The first way to do this is to declare an abstract method in the base class. An abstract method is essentially a placeholder; it names the method and defines its parameters, but does not implement the method. Any class that includes an abstract method is incomplete, and cannot be instantiated (instantiation is the process of creating an instance. As all programmers know, any noun can be verbed). Only the subclasses that provide true implementations of the abstract method can be instantiated. Here's one way these methods could be implemented:
public
class Employee {
/* data
items as before, not shown */
abstract
float calculatePay();
}
public class
SalariedEmployee extends Employee {
/* data
items as before, not shown */
float
calculatePay() {
/*
assumes semi-monthly pay */
return
annualSalary / 24;
}
}
public class
HourlyEmployee extends Employee {
/* data
items as before, not shown */
float
calculatePay() {
return
(hourlyRate * hoursRegular) +
(overtimeRate
* hoursOvertime);
}
}
/*
CommissionedEmployee is left as an exercise for the reader */
An abstract method is a good design choice when the following conditions are met:
1. There is no need to ever instantiate the base class.
2. Every subclass will have a different implementation of the method.
3. All of the classes that need to implement the method are descended from the same base class.

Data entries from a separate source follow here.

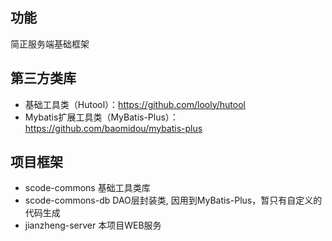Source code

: ## 功能
简正服务端基础框架

## 第三方类库
* 基础工具类（Hutool）：https://github.com/looly/hutool
* Mybatis扩展工具类（MyBatis-Plus）： https://github.com/baomidou/mybatis-plus

## 项目框架
* scode-commons 基础工具类库
* scode-commons-db DAO层封装类, 因用到MyBatis-Plus，暂只有自定义的代码生成
* jianzheng-server 本项目WEB服务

If the first two conditions are not met, a better alternative may be to provide a method implementation in the base class, and override it in the subclasses that require a different implementation. This taps in to the power of inheritance; allowing the most-frequently-used variant of the method to be defined in the base class and be automatically inherited by subclasses. Any subclasses that require something different merely implement their own calculatePay() method, which will then be used in place of the base class version for instances of that subclass. Here is sample code showing overriding the base class:
public
class Employee {
protected
float annualSalary;
public
float calculatePay() {
return
annualSalary / 24;
}
}
public class
SalariedEmployee extends Employee {
/* nothing
needed; base class method works fine for us */
}
public class
HourlyEmployee extends Employee {
private
float hourlyRate;
private
float hoursRegular;
private
float hoursOvertime;
private
float overtimeRate;
public
float calculatePay() {
return
(hourlyRate * hoursRegular) +
(overtimeRate
* hoursOvertime);
}
}
We've taken the data items and calculatePay() method from the SalariedEmployee class and moved them to the base class. This means that the SalariedEmployee class has no need to declare these data items and methods, since they will be inherited automatically. It has been assumed in writing these examples that we're just looking at a small subset of the data items and methods of each class; if in fact this was the entire class, then we would no longer have a need for the SalariedEmployee class at all, since the base class is now effectively a SalariedEmployee. In the HourlyEmployee subclass, we override calculatePay() with a method to handle hourly employees. We add the private fields needed by this class. Note that in the base class, we have changed annualSalary from private to protected. Private data is not accessible by subclasses; protected data is. If we truly need to keep SalariedEmployee, it should be allowed to access the annualSalary field. If instead we decide that the SalariedEmployee class can be dropped from our design, we can leave annualSalary private, since none of the other subclasses really need to access it.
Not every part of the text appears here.